## SUPPLIED DATA

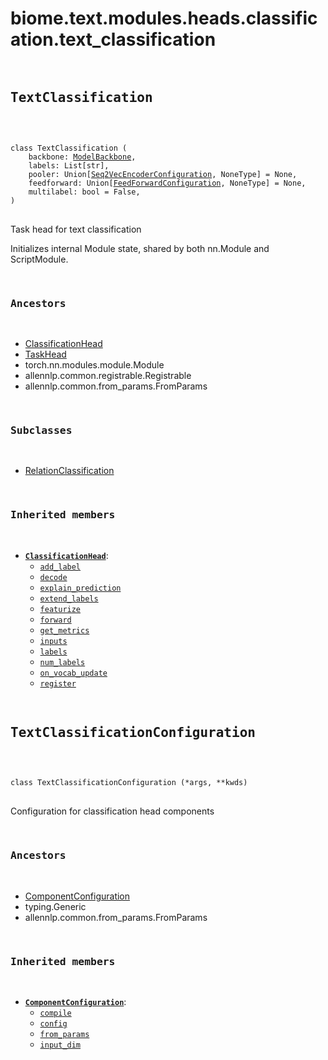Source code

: # biome.text.modules.heads.classification.text_classification <Badge text="Module"/>
<div></div>
<div></div>
<pre class="title">
 
## TextClassification <Badge text="Class"/>
</pre>
<pre class="language-python">
<code>
<span class="token keyword">class</span> <span class="ident">TextClassification</span> (</span>
    <span>backbone: <a title="biome.text.backbone.ModelBackbone" href="../../../backbone.html#biome.text.backbone.ModelBackbone">ModelBackbone</a></span><span>,</span>
    <span>labels: List[str]</span><span>,</span>
    <span>pooler: Union[<a title="biome.text.modules.configuration.allennlp_configuration.Seq2VecEncoderConfiguration" href="../../configuration/allennlp_configuration.html#biome.text.modules.configuration.allennlp_configuration.Seq2VecEncoderConfiguration">Seq2VecEncoderConfiguration</a>, NoneType] = None</span><span>,</span>
    <span>feedforward: Union[<a title="biome.text.modules.configuration.allennlp_configuration.FeedForwardConfiguration" href="../../configuration/allennlp_configuration.html#biome.text.modules.configuration.allennlp_configuration.FeedForwardConfiguration">FeedForwardConfiguration</a>, NoneType] = None</span><span>,</span>
    <span>multilabel: bool = False</span><span>,</span>
<span>)</span>
</code>
</pre>
<p>Task head for text classification</p>
<p>Initializes internal Module state, shared by both nn.Module and ScriptModule.</p>
<pre class="title">


### Ancestors
</pre>
<ul class="hlist">
<li><a title="biome.text.modules.heads.classification.classification.ClassificationHead" href="classification.html#biome.text.modules.heads.classification.classification.ClassificationHead">ClassificationHead</a></li>
<li><a title="biome.text.modules.heads.task_head.TaskHead" href="../task_head.html#biome.text.modules.heads.task_head.TaskHead">TaskHead</a></li>
<li>torch.nn.modules.module.Module</li>
<li>allennlp.common.registrable.Registrable</li>
<li>allennlp.common.from_params.FromParams</li>
</ul>
<pre class="title">

### Subclasses
</pre>
<ul class="hlist">
<li><a title="biome.text.modules.heads.classification.relation_classification.RelationClassification" href="relation_classification.html#biome.text.modules.heads.classification.relation_classification.RelationClassification">RelationClassification</a></li>
</ul>
<pre class="title">


### Inherited members
</pre>
<ul class="hlist">
<li><code><b><a title="biome.text.modules.heads.classification.classification.ClassificationHead" href="classification.html#biome.text.modules.heads.classification.classification.ClassificationHead">ClassificationHead</a></b></code>:
<ul class="hlist">
<li><code><a title="biome.text.modules.heads.classification.classification.ClassificationHead.add_label" href="classification.html#biome.text.modules.heads.classification.classification.ClassificationHead.add_label">add_label</a></code></li>
<li><code><a title="biome.text.modules.heads.classification.classification.ClassificationHead.decode" href="classification.html#biome.text.modules.heads.classification.classification.ClassificationHead.decode">decode</a></code></li>
<li><code><a title="biome.text.modules.heads.classification.classification.ClassificationHead.explain_prediction" href="../task_head.html#biome.text.modules.heads.task_head.TaskHead.explain_prediction">explain_prediction</a></code></li>
<li><code><a title="biome.text.modules.heads.classification.classification.ClassificationHead.extend_labels" href="../task_head.html#biome.text.modules.heads.task_head.TaskHead.extend_labels">extend_labels</a></code></li>
<li><code><a title="biome.text.modules.heads.classification.classification.ClassificationHead.featurize" href="../task_head.html#biome.text.modules.heads.task_head.TaskHead.featurize">featurize</a></code></li>
<li><code><a title="biome.text.modules.heads.classification.classification.ClassificationHead.forward" href="../task_head.html#biome.text.modules.heads.task_head.TaskHead.forward">forward</a></code></li>
<li><code><a title="biome.text.modules.heads.classification.classification.ClassificationHead.get_metrics" href="classification.html#biome.text.modules.heads.classification.classification.ClassificationHead.get_metrics">get_metrics</a></code></li>
<li><code><a title="biome.text.modules.heads.classification.classification.ClassificationHead.inputs" href="../task_head.html#biome.text.modules.heads.task_head.TaskHead.inputs">inputs</a></code></li>
<li><code><a title="biome.text.modules.heads.classification.classification.ClassificationHead.labels" href="../task_head.html#biome.text.modules.heads.task_head.TaskHead.labels">labels</a></code></li>
<li><code><a title="biome.text.modules.heads.classification.classification.ClassificationHead.num_labels" href="../task_head.html#biome.text.modules.heads.task_head.TaskHead.num_labels">num_labels</a></code></li>
<li><code><a title="biome.text.modules.heads.classification.classification.ClassificationHead.on_vocab_update" href="../task_head.html#biome.text.modules.heads.task_head.TaskHead.on_vocab_update">on_vocab_update</a></code></li>
<li><code><a title="biome.text.modules.heads.classification.classification.ClassificationHead.register" href="../task_head.html#biome.text.modules.heads.task_head.TaskHead.register">register</a></code></li>
</ul>
</li>
</ul>
<div></div>
<pre class="title">
 
## TextClassificationConfiguration <Badge text="Class"/>
</pre>
<pre class="language-python">
<code>
<span class="token keyword">class</span> <span class="ident">TextClassificationConfiguration</span> (*args, **kwds)</span>
</code>
</pre>
<p>Configuration for classification head components</p>
<pre class="title">


### Ancestors
</pre>
<ul class="hlist">
<li><a title="biome.text.modules.configuration.defs.ComponentConfiguration" href="../../configuration/defs.html#biome.text.modules.configuration.defs.ComponentConfiguration">ComponentConfiguration</a></li>
<li>typing.Generic</li>
<li>allennlp.common.from_params.FromParams</li>
</ul>
<pre class="title">


### Inherited members
</pre>
<ul class="hlist">
<li><code><b><a title="biome.text.modules.configuration.defs.ComponentConfiguration" href="../../configuration/defs.html#biome.text.modules.configuration.defs.ComponentConfiguration">ComponentConfiguration</a></b></code>:
<ul class="hlist">
<li><code><a title="biome.text.modules.configuration.defs.ComponentConfiguration.compile" href="../../configuration/defs.html#biome.text.modules.configuration.defs.ComponentConfiguration.compile">compile</a></code></li>
<li><code><a title="biome.text.modules.configuration.defs.ComponentConfiguration.config" href="../../configuration/defs.html#biome.text.modules.configuration.defs.ComponentConfiguration.config">config</a></code></li>
<li><code><a title="biome.text.modules.configuration.defs.ComponentConfiguration.from_params" href="../../configuration/defs.html#biome.text.modules.configuration.defs.ComponentConfiguration.from_params">from_params</a></code></li>
<li><code><a title="biome.text.modules.configuration.defs.ComponentConfiguration.input_dim" href="../../configuration/defs.html#biome.text.modules.configuration.defs.ComponentConfiguration.input_dim">input_dim</a></code></li>
</ul>
</li>
</ul>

## ACTION ITEM
Leave the pictures out and return the rest of the listing exactly.

## ANSWER BOX
Source code

: # biome.text.modules.heads.classification.text_classification <Badge text="Module"/>
<div></div>
<div></div>
<pre class="title">
 
## TextClassification <Badge text="Class"/>
</pre>
<pre class="language-python">
<code>
<span class="token keyword">class</span> <span class="ident">TextClassification</span> (</span>
    <span>backbone: <a title="biome.text.backbone.ModelBackbone" href="../../../backbone.html#biome.text.backbone.ModelBackbone">ModelBackbone</a></span><span>,</span>
    <span>labels: List[str]</span><span>,</span>
    <span>pooler: Union[<a title="biome.text.modules.configuration.allennlp_configuration.Seq2VecEncoderConfiguration" href="../../configuration/allennlp_configuration.html#biome.text.modules.configuration.allennlp_configuration.Seq2VecEncoderConfiguration">Seq2VecEncoderConfiguration</a>, NoneType] = None</span><span>,</span>
    <span>feedforward: Union[<a title="biome.text.modules.configuration.allennlp_configuration.FeedForwardConfiguration" href="../../configuration/allennlp_configuration.html#biome.text.modules.configuration.allennlp_configuration.FeedForwardConfiguration">FeedForwardConfiguration</a>, NoneType] = None</span><span>,</span>
    <span>multilabel: bool = False</span><span>,</span>
<span>)</span>
</code>
</pre>
<p>Task head for text classification</p>
<p>Initializes internal Module state, shared by both nn.Module and ScriptModule.</p>
<pre class="title">


### Ancestors
</pre>
<ul class="hlist">
<li><a title="biome.text.modules.heads.classification.classification.ClassificationHead" href="classification.html#biome.text.modules.heads.classification.classification.ClassificationHead">ClassificationHead</a></li>
<li><a title="biome.text.modules.heads.task_head.TaskHead" href="../task_head.html#biome.text.modules.heads.task_head.TaskHead">TaskHead</a></li>
<li>torch.nn.modules.module.Module</li>
<li>allennlp.common.registrable.Registrable</li>
<li>allennlp.common.from_params.FromParams</li>
</ul>
<pre class="title">

### Subclasses
</pre>
<ul class="hlist">
<li><a title="biome.text.modules.heads.classification.relation_classification.RelationClassification" href="relation_classification.html#biome.text.modules.heads.classification.relation_classification.RelationClassification">RelationClassification</a></li>
</ul>
<pre class="title">


### Inherited members
</pre>
<ul class="hlist">
<li><code><b><a title="biome.text.modules.heads.classification.classification.ClassificationHead" href="classification.html#biome.text.modules.heads.classification.classification.ClassificationHead">ClassificationHead</a></b></code>:
<ul class="hlist">
<li><code><a title="biome.text.modules.heads.classification.classification.ClassificationHead.add_label" href="classification.html#biome.text.modules.heads.classification.classification.ClassificationHead.add_label">add_label</a></code></li>
<li><code><a title="biome.text.modules.heads.classification.classification.ClassificationHead.decode" href="classification.html#biome.text.modules.heads.classification.classification.ClassificationHead.decode">decode</a></code></li>
<li><code><a title="biome.text.modules.heads.classification.classification.ClassificationHead.explain_prediction" href="../task_head.html#biome.text.modules.heads.task_head.TaskHead.explain_prediction">explain_prediction</a></code></li>
<li><code><a title="biome.text.modules.heads.classification.classification.ClassificationHead.extend_labels" href="../task_head.html#biome.text.modules.heads.task_head.TaskHead.extend_labels">extend_labels</a></code></li>
<li><code><a title="biome.text.modules.heads.classification.classification.ClassificationHead.featurize" href="../task_head.html#biome.text.modules.heads.task_head.TaskHead.featurize">featurize</a></code></li>
<li><code><a title="biome.text.modules.heads.classification.classification.ClassificationHead.forward" href="../task_head.html#biome.text.modules.heads.task_head.TaskHead.forward">forward</a></code></li>
<li><code><a title="biome.text.modules.heads.classification.classification.ClassificationHead.get_metrics" href="classification.html#biome.text.modules.heads.classification.classification.ClassificationHead.get_metrics">get_metrics</a></code></li>
<li><code><a title="biome.text.modules.heads.classification.classification.ClassificationHead.inputs" href="../task_head.html#biome.text.modules.heads.task_head.TaskHead.inputs">inputs</a></code></li>
<li><code><a title="biome.text.modules.heads.classification.classification.ClassificationHead.labels" href="../task_head.html#biome.text.modules.heads.task_head.TaskHead.labels">labels</a></code></li>
<li><code><a title="biome.text.modules.heads.classification.classification.ClassificationHead.num_labels" href="../task_head.html#biome.text.modules.heads.task_head.TaskHead.num_labels">num_labels</a></code></li>
<li><code><a title="biome.text.modules.heads.classification.classification.ClassificationHead.on_vocab_update" href="../task_head.html#biome.text.modules.heads.task_head.TaskHead.on_vocab_update">on_vocab_update</a></code></li>
<li><code><a title="biome.text.modules.heads.classification.classification.ClassificationHead.register" href="../task_head.html#biome.text.modules.heads.task_head.TaskHead.register">register</a></code></li>
</ul>
</li>
</ul>
<div></div>
<pre class="title">
 
## TextClassificationConfiguration <Badge text="Class"/>
</pre>
<pre class="language-python">
<code>
<span class="token keyword">class</span> <span class="ident">TextClassificationConfiguration</span> (*args, **kwds)</span>
</code>
</pre>
<p>Configuration for classification head components</p>
<pre class="title">


### Ancestors
</pre>
<ul class="hlist">
<li><a title="biome.text.modules.configuration.defs.ComponentConfiguration" href="../../configuration/defs.html#biome.text.modules.configuration.defs.ComponentConfiguration">ComponentConfiguration</a></li>
<li>typing.Generic</li>
<li>allennlp.common.from_params.FromParams</li>
</ul>
<pre class="title">


### Inherited members
</pre>
<ul class="hlist">
<li><code><b><a title="biome.text.modules.configuration.defs.ComponentConfiguration" href="../../configuration/defs.html#biome.text.modules.configuration.defs.ComponentConfiguration">ComponentConfiguration</a></b></code>:
<ul class="hlist">
<li><code><a title="biome.text.modules.configuration.defs.ComponentConfiguration.compile" href="../../configuration/defs.html#biome.text.modules.configuration.defs.ComponentConfiguration.compile">compile</a></code></li>
<li><code><a title="biome.text.modules.configuration.defs.ComponentConfiguration.config" href="../../configuration/defs.html#biome.text.modules.configuration.defs.ComponentConfiguration.config">config</a></code></li>
<li><code><a title="biome.text.modules.configuration.defs.ComponentConfiguration.from_params" href="../../configuration/defs.html#biome.text.modules.configuration.defs.ComponentConfiguration.from_params">from_params</a></code></li>
<li><code><a title="biome.text.modules.configuration.defs.ComponentConfiguration.input_dim" href="../../configuration/defs.html#biome.text.modules.configuration.defs.ComponentConfiguration.input_dim">input_dim</a></code></li>
</ul>
</li>
</ul>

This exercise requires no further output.